File metadata and controls

161 lines (116 loc) · 5.23 KB

Custom Browser Launch

Connect to an running browser

Find the executable path of your browser, such as on macOS run:

"/Applications/Google Chrome.app/Contents/MacOS/Google Chrome" --headless --remote-debugging-port=9222

It will output something like:

DevTools listening on ws://127.0.0.1:9222/devtools/browser/4dcf09f2-ba2b-463a-8ff5-90d27c6cc913

The above ws://127.0.0.1:9222/devtools/browser/4dcf09f2-ba2b-463a-8ff5-90d27c6cc913 is the interface to control the browser:

package main

import (
	"github.com/go-rod/rod"
)

func main() {
	u := "ws://127.0.0.1:9222/devtools/browser/4dcf09f2-ba2b-463a-8ff5-90d27c6cc913"
	rod.New().ControlURL(u).MustConnect().MustPage("https://example.com")
}

The launcher lib

Because the above workflow is so often used, we abstract a the launcher lib to simplify launch of browsers. Such as automatically download or search for the browser executable, add or delete the browser executable command-line arguments, etc.

So the above manual launch and code becomes:

func main() {
	u := launcher.New().Bin("/Applications/Google Chrome.app/Contents/MacOS/Google Chrome").MustLaunch()
	rod.New().ControlURL(u).MustConnect().MustPage("https://example.com")
}

We can use the helper function launcher.LookPath to get the browser executable path, the above code is the same as:

func main() {
	path, _ := launcher.LookPath()
	u := launcher.New().Bin(path).MustLaunch()
	rod.New().ControlURL(u).MustConnect().MustPage("https://example.com")
}

If ControlURL is not set, the MustConnect will run launcher.New().MustLaunch() automatically. By default, the launcher will automatically download and use a statically versioned browser so that the browser behavior is consistent. So you can simplify the above code into:

func main() {
	rod.New().MustConnect().MustPage("https://example.com")
}

Add or remove options

You can use the Set and Delete to modify the browser launch arguments (flags):

package main

import (
	"github.com/go-rod/rod"
	"github.com/go-rod/rod/lib/launcher"
)

func main() {
	u := launcher.New().
        Set("user-data-dir", "path").
        Set("headless").
		Delete("--headless").
		MustLaunch()

	rod.New().ControlURL(u).MustConnect().MustPage("https://example.com")
}

As you can see from above the -- prefix is optional, such as headless and --headless are the same.

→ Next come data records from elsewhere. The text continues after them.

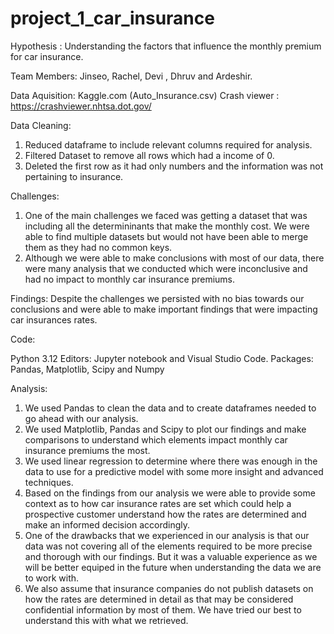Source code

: # project_1_car_insurance

Hypothesis : Understanding the factors that influence the monthly premium for car insurance. 

Team Members: Jinseo, Rachel, Devi , Dhruv and Ardeshir.

Data Aquisition:
Kaggle.com (Auto_Insurance.csv)
Crash viewer : https://crashviewer.nhtsa.dot.gov/

Data Cleaning: 
1) Reduced dataframe to include relevant columns required for analysis.
2) Filtered Dataset to remove all rows which had a income of 0.
3) Deleted the first row as it had only numbers and the information was not pertaining to insurance.

Challenges: 
1) One of the main challenges we faced was getting a dataset that was including all the determininants that make the monthly cost. We were able to find multiple datasets but would not have been able to merge them as they had no common keys. 
2) Although we were able to make conclusions with most of our data, there were many analysis that we conducted which were inconclusive and had no impact to monthly car insurance premiums.

Findings: Despite the challenges we persisted with no bias towards our conclusions and were able to make important findings that were impacting car insurances rates. 

Code: 

Python 3.12
Editors: Jupyter notebook and Visual Studio Code.
Packages: Pandas, Matplotlib, Scipy and Numpy

Analysis: 
1) We used Pandas to clean the data and to create dataframes needed to go ahead with our analysis.
2) We used Matplotlib, Pandas and Scipy to plot our findings and make comparisons to understand which elements impact monthly car insurance premiums the most.
3) We used linear regression to determine where there was enough in the data to use for a predictive model with some more insight and advanced techniques.
4) Based on the findings from our analysis we were able to provide some context as to how car insurance rates are set which could help a prospective customer understand how the rates are determined and make an informed decision accordingly.
5) One of the drawbacks that we experienced in our analysis is that our data was not covering all of the elements required to be more precise and thorough with our findings. But it was a valuable experience as we will be better equiped in the future when understanding the data we are to work with.
6) We also assume that insurance companies do not publish datasets on how the rates are determined in detail as that may be considered confidential information by most of them. We have tried our best to understand this with what we retrieved.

Because options like user-data-dir, proxy-server, headless are so often used, we added some helpers for them, so the above code can become like this:

func main() {
	u := launcher.New().
		UserDataDir("path").
		Headless(true).
		Headless(false).
		MustLaunch()

	rod.New().ControlURL(u).MustConnect().MustPage("https://example.com")
}

Here are the available flags: link.

Read the API doc for more info: link.

Cleanup

By default, the browser will create a user-data-dir to store the user data, such as cookies, cache, etc. Rod provides a helper function Cleanup to remove it after the browser is fully closed:

func main() {
	l := launcher.New().
		Headless(false).
		Devtools(true)

	defer l.Cleanup()
}

Remotely manage the launcher :id=remotely-manage-the-launcher

For production scraping system, usually, we will separate the scrapers and browsers into different clusters so that they can scale separately. Rod provides the module launcher.Manager to manage the launcher remotely. With it we can remotely launch a browser with custom launch flags. The example to use it is here.

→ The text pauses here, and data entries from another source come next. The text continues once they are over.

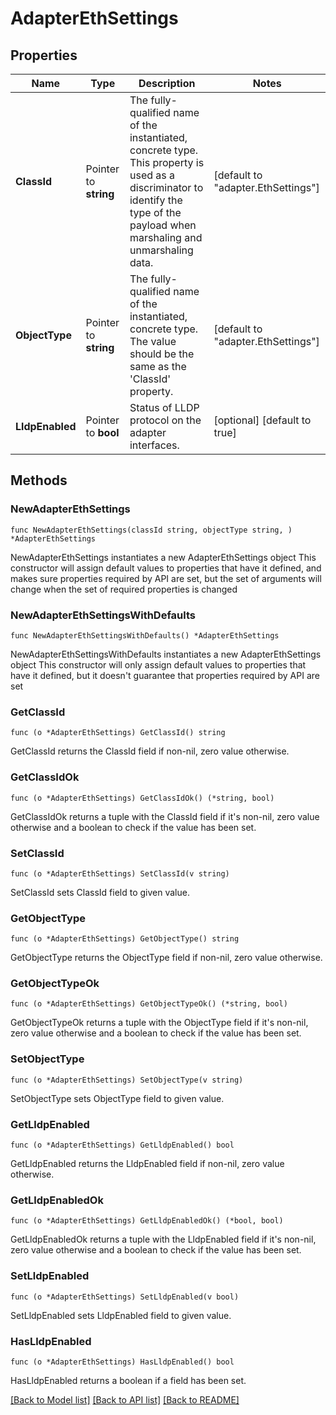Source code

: # AdapterEthSettings

## Properties

Name | Type | Description | Notes
------------ | ------------- | ------------- | -------------
**ClassId** | Pointer to **string** | The fully-qualified name of the instantiated, concrete type. This property is used as a discriminator to identify the type of the payload when marshaling and unmarshaling data. | [default to "adapter.EthSettings"]
**ObjectType** | Pointer to **string** | The fully-qualified name of the instantiated, concrete type. The value should be the same as the &#39;ClassId&#39; property. | [default to "adapter.EthSettings"]
**LldpEnabled** | Pointer to **bool** | Status of LLDP protocol on the adapter interfaces. | [optional] [default to true]

## Methods

### NewAdapterEthSettings

`func NewAdapterEthSettings(classId string, objectType string, ) *AdapterEthSettings`

NewAdapterEthSettings instantiates a new AdapterEthSettings object
This constructor will assign default values to properties that have it defined,
and makes sure properties required by API are set, but the set of arguments
will change when the set of required properties is changed

### NewAdapterEthSettingsWithDefaults

`func NewAdapterEthSettingsWithDefaults() *AdapterEthSettings`

NewAdapterEthSettingsWithDefaults instantiates a new AdapterEthSettings object
This constructor will only assign default values to properties that have it defined,
but it doesn't guarantee that properties required by API are set

### GetClassId

`func (o *AdapterEthSettings) GetClassId() string`

GetClassId returns the ClassId field if non-nil, zero value otherwise.

### GetClassIdOk

`func (o *AdapterEthSettings) GetClassIdOk() (*string, bool)`

GetClassIdOk returns a tuple with the ClassId field if it's non-nil, zero value otherwise
and a boolean to check if the value has been set.

### SetClassId

`func (o *AdapterEthSettings) SetClassId(v string)`

SetClassId sets ClassId field to given value.


### GetObjectType

`func (o *AdapterEthSettings) GetObjectType() string`

GetObjectType returns the ObjectType field if non-nil, zero value otherwise.

### GetObjectTypeOk

`func (o *AdapterEthSettings) GetObjectTypeOk() (*string, bool)`

GetObjectTypeOk returns a tuple with the ObjectType field if it's non-nil, zero value otherwise
and a boolean to check if the value has been set.

### SetObjectType

`func (o *AdapterEthSettings) SetObjectType(v string)`

SetObjectType sets ObjectType field to given value.


### GetLldpEnabled

`func (o *AdapterEthSettings) GetLldpEnabled() bool`

GetLldpEnabled returns the LldpEnabled field if non-nil, zero value otherwise.

### GetLldpEnabledOk

`func (o *AdapterEthSettings) GetLldpEnabledOk() (*bool, bool)`

GetLldpEnabledOk returns a tuple with the LldpEnabled field if it's non-nil, zero value otherwise
and a boolean to check if the value has been set.

### SetLldpEnabled

`func (o *AdapterEthSettings) SetLldpEnabled(v bool)`

SetLldpEnabled sets LldpEnabled field to given value.

### HasLldpEnabled

`func (o *AdapterEthSettings) HasLldpEnabled() bool`

HasLldpEnabled returns a boolean if a field has been set.


[[Back to Model list]](../README.md#documentation-for-models) [[Back to API list]](../README.md#documentation-for-api-endpoints) [[Back to README]](../README.md)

Because it's very hard to install chromium correctly on some linux distributions, Rod provides a docker image to make it consistent cross platforms. Here's an example to use it:

  1. Run the rod image docker run -p 7317:7317 ghcr.io/go-rod/rod

  2. Open another terminal and run code like this example

The image is tuned for screenshots and fonts among popular natural languages. Each container can launch multiple browsers at the same time. The manager will automatically remove the user-data-dir when the control connection is closed.

User mode :id=user-mode

When you log into your github account, and you want to reuse the login session for automation task. You can use the launcher.NewUserMode to launch your regular user browser. Rod will be just like a browser extension:

wsURL := launcher.NewUserMode().MustLaunch()
rod.New().ControlURL(wsURL).MustConnect().NoDefaultDevice()

Here's a more detailed example: code example.

Low-level API

If you want to control every step of the launch process, such as disable the auto-download and use the system's default browser, check the example file.